We previously used Jurkat T cell as a model to study the effects of LrB and reported that LrB inhibited K_V1.3 currents, Ca²⁺ influx, and IL-2 release in a dose-dependent manner (Yin et al., 2014). In this study, we applied CRISPR/Cas9 system to knock out KCNA3 gene to explore whether K_V1.3 deletion could block effects of LrB on Ca²⁺ influx and cytokine secretion. We showed that KO K_V1.3 in Jurkat T cell decreased but did not abolish the effects of LrB on Ca²⁺ influx and IL-2 secretion. We further demonstrated that LrB could decrease Ca²⁺ influx and IL-2 secretion through inhibiting STIM1/Orai1 channels in the absence of K_V1.3. These findings suggest that LrB has an immunosuppressive effect by inhibiting both K_V1.3 and STIM1/Orai1 channels.

Materials and Methods

Drugs

LrB was synthesized by our group (Supplementary Scheme S1) and dissolved in DMSO. K_V1.3 inhibitor ADWX-1 was purchased from More Biotechnology Co. Ltd. (Cat. MPK-001A, Wuhan, China) and dissolved in double-distilled water. Agonist of T cell - Concanavalin A (ConA) was purchased from MP Biomedicals (Cat. 195,283, Santa Ana, CA, United States) and dissolved in 1x Phosphate Buffer Saline (PBS). Calcium-ATPase inhibitor Cyclopiazonic Acid (CPA) was purchased from Sigma-Aldrich (Cat. C1530, St.Louis, MO, United States) and dissolved in DMSO. SK_Ca inhibitor Scytx was purchased from More Biotechnology Co. Ltd. (Cat. MPK-001C, Wuhan, China).

Cell Culture

Jurkat T cell line was bought from National Platform of Cell Line Resource for Sci-Tech (Wuhan, China). Wild type and K_V1.3 knockout Jurkat T cells were suspended in culture medium which consisted of Roswell Park Memorial Institute (RPMI) 1,640 basic (Cat. C11875500, Gibco, NY, United States) supplemented with 10% fetal bovine serum (FBS) (Cat. 40130ES76, YESEN, Shanghai, China) and 1% Penicillin-Streptomycin (Cat. 15070063, Gibco, NY, United States). Cell density was counted using Cellometer K2 (Nexcelom, San Diego, CA, United States) and suspended cells were seeded in 6-well plate with 1 × 10⁶ cells/well in 2 ml culture medium under 5% CO₂ and 37°C. After being pretreated with 0.01, 0.1, or 1 μM LrB for 1 h, 10 μg/ml ConA was added in the culture medium as stimulus group, and the same volume of 1x PBS was added in control group. After incubating with ConA or PBS for 24 h, the culture medium was harvested in Eppendorf (Ep) tube for ELISA assay (Cat. DY202-05, R&D, Minneapolis, MN, United States) to test IL-2 secretion by Jurkat T cells with or without ConA stimulation.
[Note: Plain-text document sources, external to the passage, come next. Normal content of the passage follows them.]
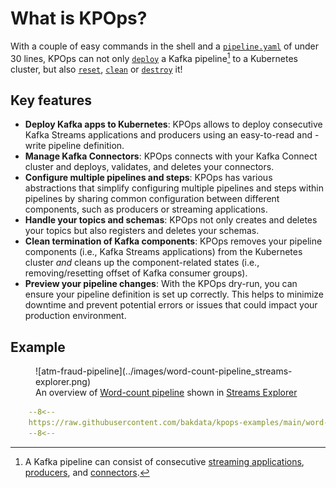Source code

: # What is KPOps?

With a couple of easy commands in the shell and a [`pipeline.yaml`](#example) of under 30 lines, KPOps can not only [`deploy`](./references/cli-commands.md#kpops-deploy) a Kafka pipeline[^1] to a Kubernetes cluster, but also [`reset`](./references/cli-commands.md#kpops-reset), [`clean`](./references/cli-commands.md#kpops-clean) or [`destroy`](./references/cli-commands.md#kpops-destroy) it!

[^1]:
     A Kafka pipeline can consist of consecutive [streaming applications](./core-concepts/components/streams-app.md), 
     [producers](./core-concepts/components/producer-app.md),
     and [connectors](./core-concepts/components/kafka-connector.md).

## Key features

- **Deploy Kafka apps to Kubernetes**: KPOps allows to deploy consecutive Kafka Streams applications and producers using an easy-to-read and -write pipeline definition.
- **Manage Kafka Connectors**: KPOps connects with your Kafka Connect cluster and deploys, validates, and deletes your connectors.
- **Configure multiple pipelines and steps**: KPOps has various abstractions that simplify configuring multiple pipelines and steps within pipelines by sharing common configuration between different components, such as producers or streaming applications.
- **Handle your topics and schemas**: KPOps not only creates and deletes your topics but also registers and deletes your schemas.
- **Clean termination of Kafka components**: KPOps removes your pipeline components (i.e., Kafka Streams applications) from the Kubernetes cluster _and_ cleans up the component-related states (i.e., removing/resetting offset of Kafka consumer groups).
- **Preview your pipeline changes**: With the KPOps dry-run, you can ensure your pipeline definition is set up correctly. This helps to minimize downtime and prevent potential errors or issues that could impact your production environment.

## Example

<figure markdown>
  ![atm-fraud-pipeline](../images/word-count-pipeline_streams-explorer.png)
  <figcaption>An overview of <a href="../getting-started/quick-start">Word-count pipeline</a> shown in <a href="https://github.com/bakdata/streams-explorer#streams-explorer" target="_blank">Streams Explorer</a></figcaption>
</figure>

```yaml title="Word-count pipeline.yaml"
    --8<--
    https://raw.githubusercontent.com/bakdata/kpops-examples/main/word-count/deployment/kpops/pipeline.yaml
    --8<--
```
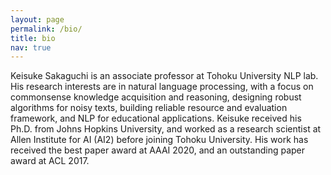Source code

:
 ```yaml
---
layout: page
permalink: /bio/
title: bio
nav: true
---
```


Keisuke Sakaguchi is an associate professor at Tohoku University NLP lab. 
His research interests are in natural language processing, with a focus on commonsense knowledge acquisition and reasoning, designing robust algorithms for noisy texts, building reliable resource and evaluation framework, and NLP for educational applications. Keisuke received his Ph.D. from Johns Hopkins University, and worked as a research scientist at 
Allen Institute for AI (AI2) before joining Tohoku University.
His work has received the best paper award at AAAI 2020, and an outstanding paper award at ACL 2017.  

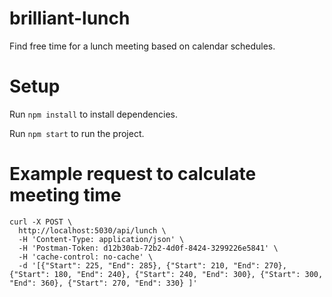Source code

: # brilliant-lunch
Find free time for a lunch meeting based on calendar schedules.


# Setup

Run `npm install` to install dependencies.

Run `npm start` to run the project.


# Example request to calculate meeting time

```
curl -X POST \
  http://localhost:5030/api/lunch \
  -H 'Content-Type: application/json' \
  -H 'Postman-Token: d12b30ab-72b2-4d0f-8424-3299226e5841' \
  -H 'cache-control: no-cache' \
  -d '[{"Start": 225, "End": 285}, {"Start": 210, "End": 270}, {"Start": 180, "End": 240}, {"Start": 240, "End": 300}, {"Start": 300, "End": 360}, {"Start": 270, "End": 330} ]'
```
sgRNA Design and Plasmid Construct

sgRNA was designed to target the first exon (exon1) of KCNA3 gene, which consists of the functional domain of K_V1.3 subunit. The target DNA sequence was submitted to http://crispr.mit.edu/website and two sgRNA sequences with the highest editing efficiency scores were selected and synthesized by Tskingke Company (Peking, China). Sequences of DNA fragments expressing sgRNAs CTA​CCC​CGC​CTC​GAC​GTC​GC (sgRNA1) and GAG​ATC​CGC​TTC​TAC​CAG​CT (sgRNA2) are used in our study (Supplementary Figures S1A,B). The pX458 plasmid is a gift from Lu Xue lab (School of Life Sciences, Central-South University for Nationalities, Wuhan, China) and used to express SpCas9 and sgRNA simultaneously to edit the target genes. This plasmid expresses GFP as a fluorescence reporter to indicate vector transfection of the cells. The plasmid was digested with Fast Digest BbsⅠ enzyme (Cat. ER1011, Thermo Scientific, Waltham, MA, United States) and linked with synthesized sgRNA fragments by T4 ligase (Cat. D2011A, Kyoto, Takara, Japan). The sgRNA sequence insertion in plasmid was confirmed by gene sequencing (Supplementary Figure S1A,B).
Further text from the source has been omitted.